The message here in this story is that no one is so truly blind as those who cannot believe, trust, have confidence, and courageously stand up for the fact that Jesus is Lord, that he reveals in the flesh the renewing health and beauty of the God of forgiveness and love.
We all know well what it is like to be in the dark. In the darkness we stump our toes on the bed boast. As children the shadows in the dark took on some frightening, if not terrifying images. As children and as adults as well, bad dreams come in the darkness. If you have ever done any spelunking, caving, and once deep in a cave you turned out the lights, as guides often do in commercial caves, you know without light there is no way out in a life time. We know darkness is dangerous. As a matter of fact without light except for a small number of species essentially nothing lives, and certainly not human beings. We need light to live.
We also know that in a metaphorical sense humanity has had periods of stumbling in the darkness. We refer to them sometimes as the dark ages. These were times of widespread ignorance. There have been in our history dark times, when we were involved in civil war, in World War, and the Vietnam war. Often prejudices and human hatred and distrust were at the root of these difficult times. We may even wonder why it is that the peoples in Bosnia and the Bulkan States, why the leadership of Iraq cannot see that continued hatreds and prejudices compound the darkness and the dismal futures of it people.

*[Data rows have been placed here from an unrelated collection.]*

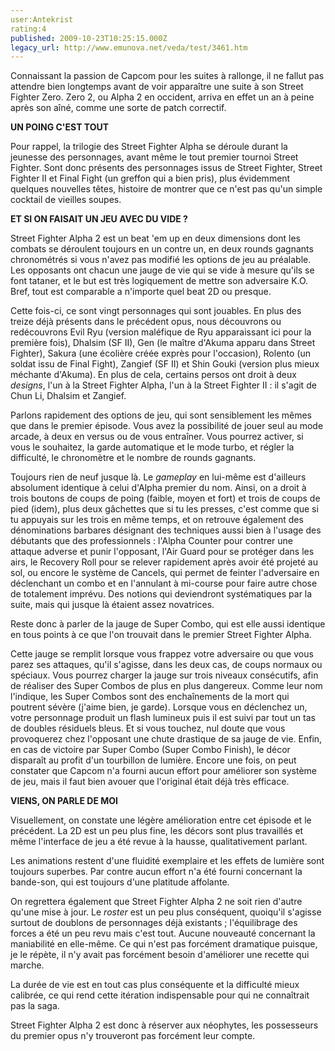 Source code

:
 ```yaml
---
user:Antekrist
rating:4
published: 2009-10-23T10:25:15.000Z
legacy_url: http://www.emunova.net/veda/test/3461.htm
---
```

Connaissant la passion de Capcom pour les suites à rallonge, il ne fallut pas attendre bien longtemps avant de voir apparaître une suite à son Street Fighter Zero. Zero 2, ou Alpha 2 en occident, arriva en effet un an à peine après son aîné, comme une sorte de patch correctif.  

  

**UN POING C'EST TOUT**  

Pour rappel, la trilogie des Street Fighter Alpha se déroule durant la jeunesse des personnages, avant même le tout premier tournoi Street Fighter. Sont donc présents des personnages issus de Street Fighter, Street Fighter II et Final Fight (un greffon qui a bien pris), plus évidemment quelques nouvelles têtes, histoire de montrer que ce n'est pas qu'un simple cocktail de vieilles soupes.  

  

**ET SI ON FAISAIT UN JEU AVEC DU VIDE ?**  

Street Fighter Alpha 2 est un beat 'em up en deux dimensions dont les combats se déroulent toujours en un contre un, en deux rounds gagnants chronométrés si vous n'avez pas modifié les options de jeu au préalable. Les opposants ont chacun une jauge de vie qui se vide à mesure qu'ils se font tataner, et le but est très logiquement de mettre son adversaire K.O. Bref, tout est comparable a n'importe quel beat 2D ou presque.  

Cette fois-ci, ce sont vingt personnages qui sont jouables. En plus des treize déjà présents dans le précédent opus, nous découvrons ou redécouvrons Evil Ryu (version maléfique de Ryu apparaissant ici pour la première fois), Dhalsim (SF II), Gen (le maître d'Akuma apparu dans Street Fighter), Sakura (une écolière créée exprès pour l'occasion), Rolento (un soldat issu de Final Fight), Zangief (SF II) et Shin Gouki (version plus mieux méchante d'Akuma). En plus de cela, certains persos ont droit à deux _designs_, l'un à la Street Fighter Alpha, l'un à la Street Fighter II : il s'agit de Chun Li, Dhalsim et Zangief.  

Parlons rapidement des options de jeu, qui sont sensiblement les mêmes que dans le premier épisode. Vous avez la possibilité de jouer seul au mode arcade, à deux en versus ou de vous entraîner. Vous pourrez activer, si vous le souhaitez, la garde automatique et le mode turbo, et régler la difficulté, le chronomètre et le nombre de rounds gagnants.  

Toujours rien de neuf jusque là. Le _gameplay_ en lui-même est d'ailleurs absolument identique à celui d'Alpha premier du nom. Ainsi, on a droit à trois boutons de coups de poing (faible, moyen et fort) et trois de coups de pied (idem), plus deux gâchettes que si tu les presses, c'est comme que si tu appuyais sur les trois en même temps, et on retrouve également des dénominations barbares désignant des techniques aussi bien à l'usage des débutants que des professionnels : l'Alpha Counter pour contrer une attaque adverse et punir l'opposant, l'Air Guard pour se protéger dans les airs, le Recovery Roll pour se relever rapidement après avoir été projeté au sol, ou encore le système de Cancels, qui permet de feinter l'adversaire en déclenchant un combo et en l'annulant à mi-course pour faire autre chose de totalement imprévu. Des notions qui deviendront systématiques par la suite, mais qui jusque là étaient assez novatrices.  

Reste donc à parler de la jauge de Super Combo, qui est elle aussi identique en tous points à ce que l'on trouvait dans le premier Street Fighter Alpha.  

Cette jauge se remplit lorsque vous frappez votre adversaire ou que vous parez ses attaques, qu'il s'agisse, dans les deux cas, de coups normaux ou spéciaux. Vous pourrez charger la jauge sur trois niveaux consécutifs, afin de réaliser des Super Combos de plus en plus dangereux. Comme leur nom l'indique, les Super Combos sont des enchaînements de la mort qui poutrent sévère (j'aime bien, je garde). Lorsque vous en déclenchez un, votre personnage produit un flash lumineux puis il est suivi par tout un tas de doubles résiduels bleus. Et si vous touchez, nul doute que vous provoquerez chez l'opposant une chute drastique de sa jauge de vie. Enfin, en cas de victoire par Super Combo (Super Combo Finish), le décor disparaît au profit d'un tourbillon de lumière. Encore une fois, on peut constater que Capcom n'a fourni aucun effort pour améliorer son système de jeu, mais il faut bien avouer que l'original était déjà très efficace.  

  

**VIENS, ON PARLE DE MOI**  

Visuellement, on constate une légère amélioration entre cet épisode et le précédent. La 2D est un peu plus fine, les décors sont plus travaillés et même l'interface de jeu a été revue à la hausse, qualitativement parlant.  

Les animations restent d'une fluidité exemplaire et les effets de lumière sont toujours superbes. Par contre aucun effort n'a été fourni concernant la bande-son, qui est toujours d'une platitude affolante.  

On regrettera également que Street Fighter Alpha 2 ne soit rien d'autre qu'une mise à jour. Le _roster_ est un peu plus conséquent, quoiqu'il s'agisse surtout de doublons de personnages déjà existants ; l'équilibrage des forces a été un peu revu mais c'est tout. Aucune nouveauté concernant la maniabilité en elle-même. Ce qui n'est pas forcément dramatique puisque, je le répète, il n'y avait pas forcément besoin d'améliorer une recette qui marche.  

La durée de vie est en tout cas plus conséquente et la difficulté mieux calibrée, ce qui rend cette itération indispensable pour qui ne connaîtrait pas la saga.  

Street Fighter Alpha 2 est donc à réserver aux néophytes, les possesseurs du premier opus n'y trouveront pas forcément leur compte. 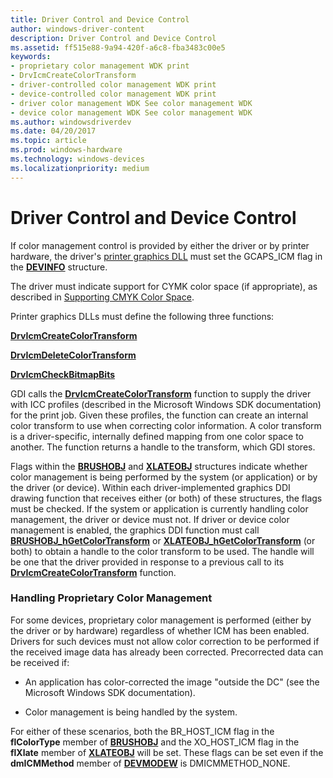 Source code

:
 ```yaml
---
title: Driver Control and Device Control
author: windows-driver-content
description: Driver Control and Device Control
ms.assetid: ff515e88-9a94-420f-a6c8-fba3483c00e5
keywords:
- proprietary color management WDK print
- DrvIcmCreateColorTransform
- driver-controlled color management WDK print
- device-controlled color management WDK print
- driver color management WDK See color management WDK
- device color management WDK See color management WDK
ms.author: windowsdriverdev
ms.date: 04/20/2017
ms.topic: article
ms.prod: windows-hardware
ms.technology: windows-devices
ms.localizationpriority: medium
---
```


# Driver Control and Device Control





If color management control is provided by either the driver or by printer hardware, the driver's [printer graphics DLL](printer-graphics-dll.md) must set the GCAPS\_ICM flag in the [**DEVINFO**](https://msdn.microsoft.com/library/windows/hardware/ff552835) structure.

The driver must indicate support for CYMK color space (if appropriate), as described in [Supporting CMYK Color Space](supporting-cmyk-color-space.md).

Printer graphics DLLs must define the following three functions:

[**DrvIcmCreateColorTransform**](https://msdn.microsoft.com/library/windows/hardware/ff556239)

[**DrvIcmDeleteColorTransform**](https://msdn.microsoft.com/library/windows/hardware/ff556241)

[**DrvIcmCheckBitmapBits**](https://msdn.microsoft.com/library/windows/hardware/ff556238)

GDI calls the [**DrvIcmCreateColorTransform**](https://msdn.microsoft.com/library/windows/hardware/ff556239) function to supply the driver with ICC profiles (described in the Microsoft Windows SDK documentation) for the print job. Given these profiles, the function can create an internal color transform to use when correcting color information. A color transform is a driver-specific, internally defined mapping from one color space to another. The function returns a handle to the transform, which GDI stores.

Flags within the [**BRUSHOBJ**](https://msdn.microsoft.com/library/windows/hardware/ff538261) and [**XLATEOBJ**](https://msdn.microsoft.com/library/windows/hardware/ff570634) structures indicate whether color management is being performed by the system (or application) or by the driver (or device). Within each driver-implemented graphics DDI drawing function that receives either (or both) of these structures, the flags must be checked. If the system or application is currently handling color management, the driver or device must not. If driver or device color management is enabled, the graphics DDI function must call [**BRUSHOBJ\_hGetColorTransform**](https://msdn.microsoft.com/library/windows/hardware/ff538262) or [**XLATEOBJ\_hGetColorTransform**](https://msdn.microsoft.com/library/windows/hardware/ff570639) (or both) to obtain a handle to the color transform to be used. The handle will be one that the driver provided in response to a previous call to its [**DrvIcmCreateColorTransform**](https://msdn.microsoft.com/library/windows/hardware/ff556239) function.

### Handling Proprietary Color Management

For some devices, proprietary color management is performed (either by the driver or by hardware) regardless of whether ICM has been enabled. Drivers for such devices must not allow color correction to be performed if the received image data has already been corrected. Precorrected data can be received if:

-   An application has color-corrected the image "outside the DC" (see the Microsoft Windows SDK documentation).

-   Color management is being handled by the system.

For either of these scenarios, both the BR\_HOST\_ICM flag in the **flColorType** member of [**BRUSHOBJ**](https://msdn.microsoft.com/library/windows/hardware/ff538261) and the XO\_HOST\_ICM flag in the **flXlate** member of [**XLATEOBJ**](https://msdn.microsoft.com/library/windows/hardware/ff570634) will be set. These flags can be set even if the **dmICMMethod** member of [**DEVMODEW**](https://msdn.microsoft.com/library/windows/hardware/ff552837) is DMICMMETHOD\_NONE.

 

 




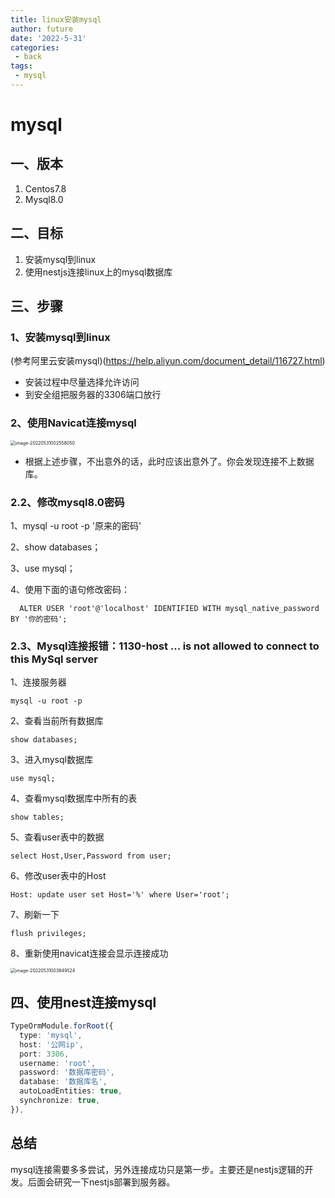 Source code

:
 ```yaml
---
title: linux安装mysql
author: future
date: '2022-5-31'
categories:
 - back
tags:
 - mysql
---
```

# mysql

## 一、版本

1. Centos7.8
2. Mysql8.0

## 二、目标

1. 安装mysql到linux
2. 使用nestjs连接linux上的mysql数据库

## 三、步骤

### 1、安装mysql到linux

(参考阿里云安装mysql)(https://help.aliyun.com/document_detail/116727.html)

- 安装过程中尽量选择允许访问
- 到安全组把服务器的3306端口放行

### 2、使用Navicat连接mysql

<img src="http://imgsbed-1301560453.cossh.myqcloud.com/blog/202205310026009.png" alt="image-20220531002558050" style="zoom:50%;" />

- 根据上述步骤，不出意外的话，此时应该出意外了。你会发现连接不上数据库。

### 2.2、修改mysql8.0密码

1、mysql -u root -p '原来的密码' 

2、show databases；

3、use mysql；

4、使用下面的语句修改密码：

```shell
  ALTER USER 'root'@'localhost' IDENTIFIED WITH mysql_native_password BY '你的密码'; 
```

### 2.3、Mysql连接报错：1130-host ... is not allowed to connect to this MySql server

1、连接服务器

```shell
mysql -u root -p
```

2、查看当前所有数据库

```shell
show databases;
```

3、进入mysql数据库

```shell
use mysql;
```

4、查看mysql数据库中所有的表

```shell
show tables;
```

5、查看user表中的数据

```shell
select Host,User,Password from user;
```

6、修改user表中的Host

```shell
Host: update user set Host='%' where User='root';
```

7、刷新一下

```shell
flush privileges;
```

8、重新使用navicat连接会显示连接成功

<img src="http://imgsbed-1301560453.cossh.myqcloud.com/blog/202205310038685.png" alt="image-20220531003849524" style="zoom:50%;" />

## 四、使用nest连接mysql

```typescript
TypeOrmModule.forRoot({
  type: 'mysql',
  host: '公网ip',
  port: 3306,
  username: 'root',
  password: '数据库密码',
  database: '数据库名',
  autoLoadEntities: true,
  synchronize: true,
}),
```



## 总结

mysql连接需要多多尝试，另外连接成功只是第一步。主要还是nestjs逻辑的开发。后面会研究一下nestjs部署到服务器。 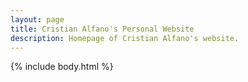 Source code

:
```yaml
---
layout: page
title: Cristian Alfano's Personal Website
description: Homepage of Cristian Alfano's website.
---
```


{% include body.html %}
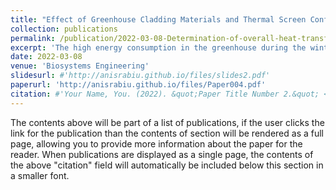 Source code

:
 ```yaml
---
title: "Effect of Greenhouse Cladding Materials and Thermal Screen Configuration on Heating Energy and Strawberry (Fragariaananassa var. “Seolhyang”) Yield in Winter"
collection: publications
permalink: /publication/2022-03-08-Determination-of-overall-heat-transfer-coefficient-for-greenhouse-energy-saving-screen-using-Trnsys-and-hotbox
excerpt: 'The high energy consumption in the greenhouse during the winter season necessitates the development of various thermal screens for energy-saving purposes. However, there is limited data on the precise properties of thermal screens, while little research has investigated a methodological approach for measuring the screen's energy-saving capacity for greenhouse energy efficiency. This research aims to determine the thermophysical, radiative, and aerodynamic properties of selected commercial greenhouse thermal screens. The transient system simulation (TRNSYS) model was used to simulate the heat flux and derive the thermal retention qualities of the thermal screens through their measured properties. The model was validated by comparing the simulated and experimental heat transfer coefficients, expressed as the overall heat transfer coefficient (U-value), thereby determining the thermal retention of the screens. In addition, the simulated U-value was compared to the experimental U-value in material permeability to investigate the influence of screen porosity on heat loss.'
date: 2022-03-08
venue: 'Biosystems Engineering'
slidesurl: #'http://anisrabiu.github.io/files/slides2.pdf'
paperurl: 'http://anisrabiu.github.io/files/Paper004.pdf'
citation: #'Your Name, You. (2022). &quot;Paper Title Number 2.&quot; <i>Journal 1</i>. 1(2).'
---
```


The contents above will be part of a list of publications, if the user clicks the link for the publication than the contents of section will be rendered as a full page, allowing you to provide more information about the paper for the reader. When publications are displayed as a single page, the contents of the above "citation" field will automatically be included below this section in a smaller font.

We experience dark and dismal times in our own personal lives in our relationship with one another. There are times when we so desperately need healing, rejuvenation, new enlightment, new engergies to restore us. Many people for the the life of themselves cannot break free from the addictions to drugs and alcohol that creates such terrible darkness in their lives. Sometimes we are foolish and do really dumb things like people fumbling in the dark, too dumb to turn on the light. Sometimes we cannot allow ourselves to see the light of day for the problems and the anxieties that surround us and in which we become absorbed.
According to John's Gospel, the light was coming into the world, and the world often rejected it. But to those who did receive the light, the light of Christ, he gave them power to become his children, restored, hopeful, forgiven and loved. Jesus came to the blindman, to all who are blind, to give them the Light, the Light of God that reveals truth, love, forgiveness, hope, the Kingdom of everlasting life. John's Gospel account calls people to believe, to trust, to be open to the light that will heal and change their lives. He calls them and us to courageous witness to our faith.